Adventurers with Guts

Hungry? Head to the Bworkball Inn, run by Krachan Porterr, the father of the Brakmar Gobbowl team's captain!

This is where the Bravenous, desperate for food before their matches so they can boost their aggressiveness on the field, go to fill their bellies (and quench their thirst, naturally!).

At the Burnt Cat Inn you can fill up on generous portions of wonderfully rich food.

You'll not find two salad leaves holding hands at the bottom of your plate here, unlike in certain puffed up places frequented by Bontarian snobs! Pickled lousy pigs ears, fried tripe donuts, and gobball kidney casserole are among the specialties popular with Brakmarians.

It's best to have a full gut when gutting the enemy!

An Uncompromising Militia

In Brakmar, you can count on one POW's severed hand the number of adventurers without a price on their head. So you should stop by the wanted notices room, which can be found in the Breastplate area. Who knows? Maybe you'll find your own mugshot there!

Are you looking to join the ranks of the Brakmarian army? No problem!

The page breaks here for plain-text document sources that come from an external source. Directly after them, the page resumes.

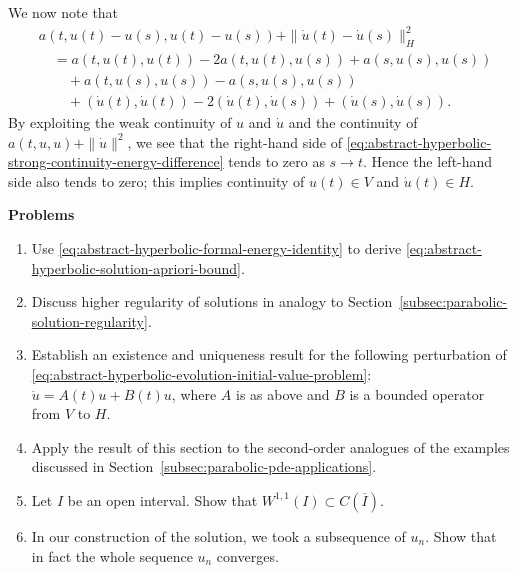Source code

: We now note that
\begin{equation}\label{eq:abstract-hyperbolic-strong-continuity-energy-difference}
\begin{aligned}
&a(t,u(t)-u(s),u(t)-u(s))+\|\dot u(t)-\dot u(s)\|_H^2\\
&\quad=a(t,u(t),u(t))-2a(t,u(t),u(s))+a(s,u(s),u(s))\\
&\qquad+a(t,u(s),u(s))-a(s,u(s),u(s))\\
&\qquad+(\dot u(t),\dot u(t))-2(\dot u(t),\dot u(s))+(\dot u(s),\dot u(s)).
\end{aligned}
\end{equation}
By exploiting the weak continuity of $u$ and $\dot u$ and the continuity of $a(t,u,u)+\|\dot u\|^2$, we see that the right-hand side of \eqref{eq:abstract-hyperbolic-strong-continuity-energy-difference} tends to zero as $s\to t$. Hence the left-hand side also tends to zero; this implies continuity of $u(t)\in V$ and $\dot u(t)\in H$.

\textbf{Problems}

\begin{enumerate}[label=\thesection.\arabic*.,ref=\thesection.\arabic*,start=6,series=book-problems]

\item\label{ex:hyperbolic-energy-apriori-estimate} Use \eqref{eq:abstract-hyperbolic-formal-energy-identity} to derive \eqref{eq:abstract-hyperbolic-solution-apriori-bound}.

\item\label{ex:hyperbolic-higher-regularity-discussion} Discuss higher regularity of solutions in analogy to Section~\ref{subsec:parabolic-solution-regularity}.

\item\label{ex:hyperbolic-bounded-lower-order-perturbation} Establish an existence and uniqueness result for the following perturbation of \eqref{eq:abstract-hyperbolic-evolution-initial-value-problem}: $\ddot u=A(t)u+B(t)u$, where $A$ is as above and $B$ is a bounded operator from $V$ to $H$.

\item\label{ex:hyperbolic-second-order-pde-applications} Apply the result of this section to the second-order analogues of the examples discussed in Section~\ref{subsec:parabolic-pde-applications}.

\item\label{ex:wone-one-continuous-closed-interval} Let $I$ be an open interval. Show that $W^{1,1}(I)\subset C(\overline I)$.

\item\label{ex:hyperbolic-entire-galerkin-sequence-convergence} In our construction of the solution, we took a subsequence of $u_n$. Show that in fact the whole sequence $u_n$ converges.

\end{enumerate}
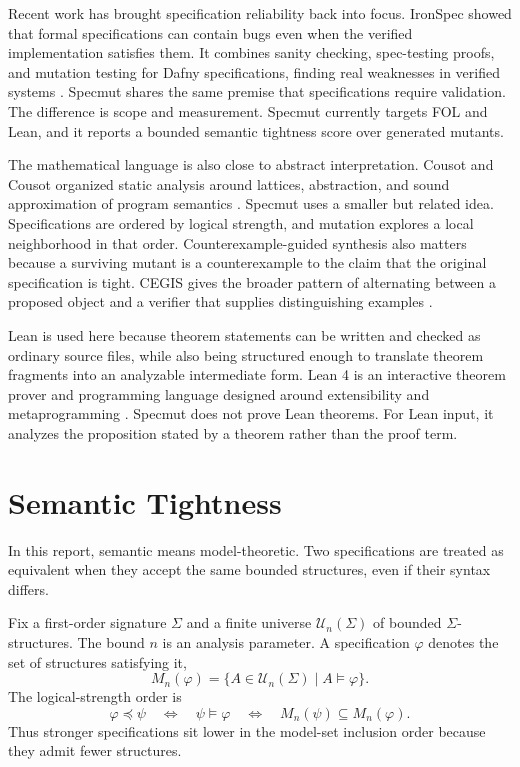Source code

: \documentclass[11pt]{article}
\begin{document}
Recent work has brought specification reliability back into focus. IronSpec showed that formal specifications can contain bugs even when the verified implementation satisfies them. It combines sanity checking, spec-testing proofs, and mutation testing for Dafny specifications, finding real weaknesses in verified systems \cite{goldweber2024}. Specmut shares the same premise that specifications require validation. The difference is scope and measurement. Specmut currently targets FOL and Lean, and it reports a bounded semantic tightness score over generated mutants.

The mathematical language is also close to abstract interpretation. Cousot and Cousot organized static analysis around lattices, abstraction, and sound approximation of program semantics \cite{cousot1977}. Specmut uses a smaller but related idea. Specifications are ordered by logical strength, and mutation explores a local neighborhood in that order. Counterexample-guided synthesis also matters because a surviving mutant is a counterexample to the claim that the original specification is tight. CEGIS gives the broader pattern of alternating between a proposed object and a verifier that supplies distinguishing examples \cite{jha2017}.

Lean is used here because theorem statements can be written and checked as ordinary source files, while also being structured enough to translate theorem fragments into an analyzable intermediate form. Lean 4 is an interactive theorem prover and programming language designed around extensibility and metaprogramming \cite{demoura2021}. Specmut does not prove Lean theorems. For Lean input, it analyzes the proposition stated by a theorem rather than the proof term.

\section{Semantic Tightness}

In this report, semantic means model-theoretic. Two specifications are treated as equivalent when they accept the same bounded structures, even if their syntax differs.

Fix a first-order signature $\Sigma$ and a finite universe $\mathcal U_n(\Sigma)$ of bounded $\Sigma$-structures. The bound $n$ is an analysis parameter. A specification $\varphi$ denotes the set of structures satisfying it,
\[
M_n(\varphi)=\{A\in\mathcal U_n(\Sigma)\mid A\models\varphi\}.
\]
The logical-strength order is
\[
\varphi\preceq\psi \quad\Longleftrightarrow\quad \psi\models\varphi \quad\Longleftrightarrow\quad M_n(\psi)\subseteq M_n(\varphi).
\]
Thus stronger specifications sit lower in the model-set inclusion order because they admit fewer structures.
\end{document}
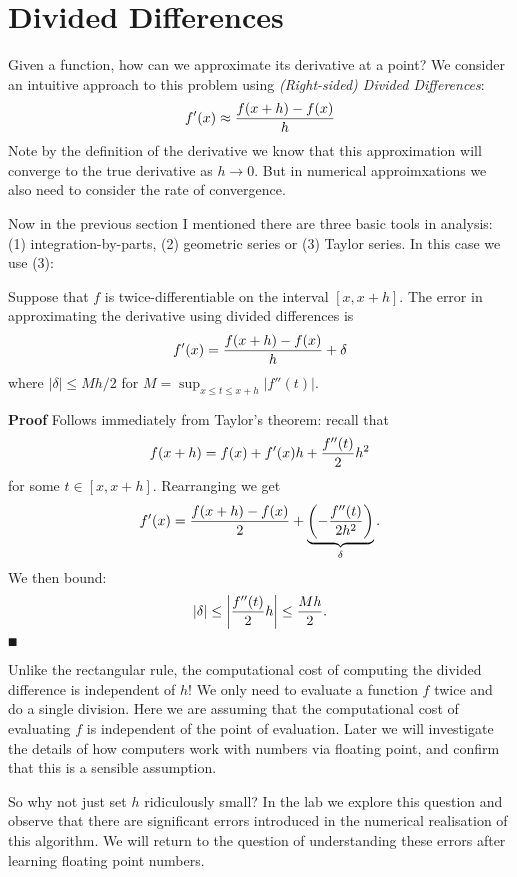 
\section{Divided Differences}
Given a function, how can we approximate its derivative at a point? We consider an intuitive approach to this problem using \emph{(Right-sided) Divided Differences}: 
\[
f'(x) \ensuremath{\approx} {f(x+h) - f(x) \over h}
\]
Note by the definition of the derivative we know that this approximation will converge to the true derivative as $h \ensuremath{\rightarrow} 0$. But in numerical approimxations we also need to consider the rate of convergence. 

Now in the previous section I mentioned there are three basic tools in analysis:  (1) integration-by-parts, (2) geometric series or (3) Taylor series. In this case we use (3):

\begin{proposition} Suppose that $f$ is twice-differentiable on the interval $[x,x+h]$. The error in approximating the derivative using divided differences is
\[
f'(x) = {f(x+h) - f(x) \over h} + \ensuremath{\delta}
\]
where $|\ensuremath{\delta}| \ensuremath{\leq} Mh/2$ for  $M = \sup_{x \ensuremath{\leq} t \ensuremath{\leq} x+h} |f''(t)|$.

\end{proposition}
\textbf{Proof} Follows immediately from Taylor's theorem: recall that
\[
f(x+h) = f(x) + f'(x) h + {f''(t) \over 2} h^2
\]
for some $t \ensuremath{\in} [x,x+h]$. Rearranging we get
\[
f'(x) = {f(x+h) - f(x) \over 2} + \underbrace{\left(-{f''(t)\over 2 h^2} \right)}_\ensuremath{\delta}.
\]
We then bound:
\[
|\delta| \leq \left|{{f''(t) \over 2} h}\right| \leq {M  h \over 2}.
\]
\ensuremath{\QED}

Unlike the rectangular rule, the computational cost of computing the divided difference is independent of $h$! We only need to evaluate a function $f$ twice and do a single division. Here we are assuming that the computational cost of evaluating $f$ is independent of the point of evaluation. Later we will investigate the details of how computers work with numbers via floating point,  and confirm that this is a sensible assumption.

So why not just set $h$ ridiculously small? In the lab we explore this question and observe that there are significant errors introduced in the numerical realisation of this algorithm. We will return to the question of understanding these errors after learning floating point numbers.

But you should know that the training is long and dangerous… Many have burnt their wings before being able to proudly display the flamboyant red ones of the Brakmarian Warrior… 

Did You Know?

To travel between areas of the Dark City, a clever cable car network has recently been constructed. From the comfort of a Chafer-skull cabin, you can enjoy some of the bleakest landscapes and dreariest scenery you've ever seen.

Djaul himself makes frequent visits to the Dark City. It's an opportunity for the protector of Descendre to take a good deep breath of stale sulfurous air and re-energize…

Of course, Brakmarian life is not just one long holiday. But deep down, doesn't that sound like music to your ears? Sleeping, unwinding, taking care of yourself… Life is too short to waste it on all that nonsense! In Brakmar, we all know that time is precious and that every second brings us closer to death… for the next enemy that crosses our path!

What are you waiting for? Wave the Brakmarian flag now!